-
Notifications
You must be signed in to change notification settings - Fork 3
Description
Problem
The state legislative tracker is embedded in policyengine.org via an iframe that loads from Modal (policyengine--state-legislative-tracker.modal.run). This causes SEO problems:
- Canonical URLs point to Modal, not policyengine.org — Google indexes the wrong domain
- Social sharing cards (Twitter, Facebook, LinkedIn) show generic app-v2 OG tags instead of per-bill metadata (title, description, revenue impact)
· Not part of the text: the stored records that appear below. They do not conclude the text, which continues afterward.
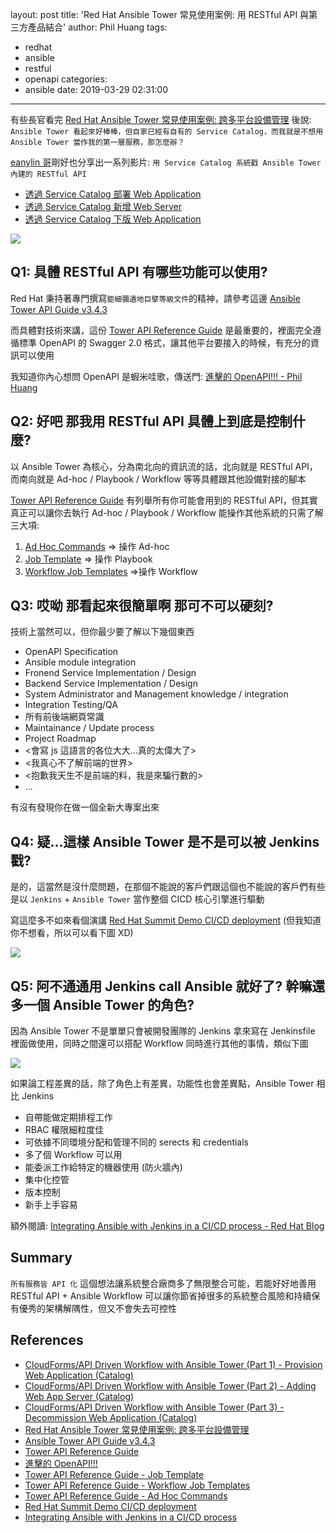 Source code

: layout: post
title: 'Red Hat Ansible Tower 常見使用案例: 用 RESTful API 與第三方產品結合'
author: Phil Huang
tags:
  - redhat
  - ansible
  - restful
  - openapi
categories:
  - ansible
date: 2019-03-29 02:31:00
---
有些長官看完 [Red Hat Ansible Tower 常見使用案例: 跨多平台設備管理][4] 後說:
`Ansible Tower 看起來好棒棒，但自家已經有自有的 Service Catalog，而我就是不想用 Ansible Tower 當作我的第一層服務，那怎麼辦？`

<!--more-->

[eanylin 哥][5]剛好也分享出一系列影片: `用 Service Catalog 系統戳 Ansible Tower 內建的 RESTful API`

- [透過 Service Catalog 部署 Web Application][1]
- [透過 Service Catalog 新增 Web Server][2]
- [透過 Service Catalog 下版 Web Application][3]

![](/images/restful-api.png)

## Q1: 具體 RESTful API 有哪些功能可以使用?

Red Hat 秉持著專門撰寫`鉅細彌遺地巨擘等級文件`的精神，請參考這邊 [Ansible Tower API Guide v3.4.3][6]

而具體對技術來講，這份 [Tower API Reference Guide][7] 是最重要的，裡面完全遵循標準 OpenAPI 的 Swagger 2.0 格式，讓其他平台要接入的時候，有充分的資訊可以使用

我知道你內心想問 OpenAPI 是蝦米哇歌，傳送門: [進擊的 OpenAPI!!! - Phil Huang][9]

## Q2: 好吧 那我用 RESTful API 具體上到底是控制什麼?

以 Ansible Tower 為核心，分為南北向的資訊流的話，北向就是 RESTful API，而南向就是 Ad-hoc / Playbook / Workflow 等等具體跟其他設備對接的腳本

[Tower API Reference Guide][7] 有列舉所有你可能會用到的 RESTful API，但其實真正可以讓你去執行 Ad-hoc / Playbook / Workflow 能操作其他系統的只需了解三大項:

1. [Ad Hoc Commands][12] => 操作 Ad-hoc
2. [Job Template][10] => 操作 Playbook
3. [Workflow Job Templates][11] =>操作 Workflow

## Q3: 哎呦 那看起來很簡單啊 那可不可以硬刻?

技術上當然可以，但你最少要了解以下幾個東西
- OpenAPI Specification
- Ansible module integration
- Fronend Service Implementation / Design
- Backend Service Implementation / Design
- System Administrator and Management knowledge / integration
- Integration Testing/QA
- 所有前後端網頁常識
- Maintainance / Update process
- Project Roadmap
- <會寫 js 這語言的各位大大...真的太偉大了>
- <我真心不了解前端的世界>
- <抱歉我天生不是前端的料，我是來騙行數的>
- ...

有沒有發現你在做一個全新大專案出來

## Q4: 疑...這樣 Ansible Tower 是不是可以被 Jenkins 戳?

是的，這當然是沒什麼問題，在那個不能說的客戶們跟這個也不能說的客戶們有些是以 `Jenkins` + `Ansible Tower` 當作整個 CICD 核心引擎進行驅動

寫這麼多不如來看個演講 [Red Hat Summit Demo CI/CD deployment][13] (但我知道你不想看，所以可以看下圖 XD)

![](/images/ci_cd_redhatsummit_2016.png)


## Q5: 阿不通通用 Jenkins call Ansible 就好了? 幹嘛還多一個 Ansible Tower 的角色?

因為 Ansible Tower 不是單單只會被開發團隊的 Jenkins 拿來寫在 Jenkinsfile 裡面做使用，同時之間還可以搭配 Workflow 同時進行其他的事情，類似下圖
 
![](/images/restful-api-1.jpg)
 
 如果論工程差異的話，除了角色上有差異，功能性也會差異點，Ansible Tower 相比 Jenkins
- 自帶能做定期排程工作
- RBAC 權限細粒度佳
- 可依據不同環境分配和管理不同的 serects 和 credentials
- 多了個 Workflow 可以用
- 能委派工作給特定的機器使用 (防火牆內)
- 集中化控管
- 版本控制
- 新手上手容易

額外閱讀: [Integrating Ansible with Jenkins in a CI/CD process - Red Hat Blog][14]

## Summary

`所有服務皆 API 化` 這個想法讓系統整合廠商多了無限整合可能，若能好好地善用 RESTful API + Ansible Workflow 可以讓你節省掉很多的系統整合風險和持續保有優秀的架構解隅性，但又不會失去可控性


## References
- [CloudForms/API Driven Workflow with Ansible Tower (Part 1) - Provision Web Application (Catalog)][1]
- [CloudForms/API Driven Workflow with Ansible Tower (Part 2) - Adding Web App Server (Catalog)][2]
- [CloudForms/API Driven Workflow with Ansible Tower (Part 3) - Decommission Web Application (Catalog)][3]
- [Red Hat Ansible Tower 常見使用案例: 跨多平台設備管理][4]
- [Ansible Tower API Guide v3.4.3][6]
- [Tower API Reference Guide][7]
- [進擊的 OpenAPI!!!][9]
- [Tower API Reference Guide - Job Template][10]
- [Tower API Reference Guide - Workflow Job Templates][11]
- [Tower API Reference Guide - Ad Hoc Commands][12]
- [Red Hat Summit Demo CI/CD deployment][13]
- [Integrating Ansible with Jenkins in a CI/CD process][14]

[1]: https://www.youtube.com/watch?v=HOPbhlTBG24
[2]: https://www.youtube.com/watch?v=RqNtJaxHlpU
[3]: https://www.youtube.com/watch?v=2wdyneoiAX0
[4]: https://blog.pichuang.com.tw/20190328-ansible-use-case-multi-network-devices-configuration-management-using-ansible-tower/
[5]: https://www.youtube.com/channel/UCsAGOvR4jdcFQLyTFHnIJgQ/featured
[6]: https://docs.ansible.com/ansible-tower/latest/html/towerapi/index.html
[7]: https://docs.ansible.com/ansible-tower/latest/html/towerapi/api_ref.html
[8]: https://docs.ansible.com/ansible-tower/latest/html/towerapi/tools.html
[9]: https://blog.pichuang.com.tw/20180723-openapi-and-oas/
[10]: https://docs.ansible.com/ansible-tower/latest/html/towerapi/api_ref.html#/Job_Templates
[11]: https://docs.ansible.com/ansible-tower/latest/html/towerapi/api_ref.html#/Workflow_Job%20Templates
[12]: https://docs.ansible.com/ansible-tower/latest/html/towerapi/api_ref.html#/Ad_Hoc%20Commands
[13]: https://www.youtube.com/watch?v=wMTgIIJ-oqQ
[14]: https://www.redhat.com/en/blog/integrating-ansible-jenkins-cicd-process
- Structured data (JSON-LD) and sitemap live on Modal and reference Modal URLs, so Google doesn't associate the tracker content with policyengine.org
- iframe content is not reliably indexed by all search engines
The tracker has rich pre-rendered HTML for every bill page (19 bills across 16 states) with unique titles, descriptions, and noscript content — but crawlers hitting policyengine.org never see it.
Solution
Add a crawler-only reverse proxy in Vercel middleware. When a search engine or social media bot requests /us/state-legislative-tracker/*, the middleware fetches the pre-rendered HTML from Modal and returns it directly. This HTML contains:
- Canonical URLs on
policyengine.org - Per-bill OG tags (title, description, image)
- JSON-LD structured data
- Noscript content with bill provisions and revenue impacts
- Sitemap and robots.txt referencing policyengine.org URLs
Regular users continue to see the existing iframe version with the full policyengine.org nav and footer — no visual change for humans.
How it works
Crawlers: policyengine.org/us/state-legislative-tracker/GA
→ middleware detects bot UA → fetches modal.run/GA
→ returns pre-rendered HTML with policyengine.org canonical URLs
Users: policyengine.org/us/state-legislative-tracker/GA
→ middleware returns nothing → catch-all rewrite → website.html → iframe
Assets: policyengine.org/_tracker/index-*.js (loaded by crawler-rendered pages)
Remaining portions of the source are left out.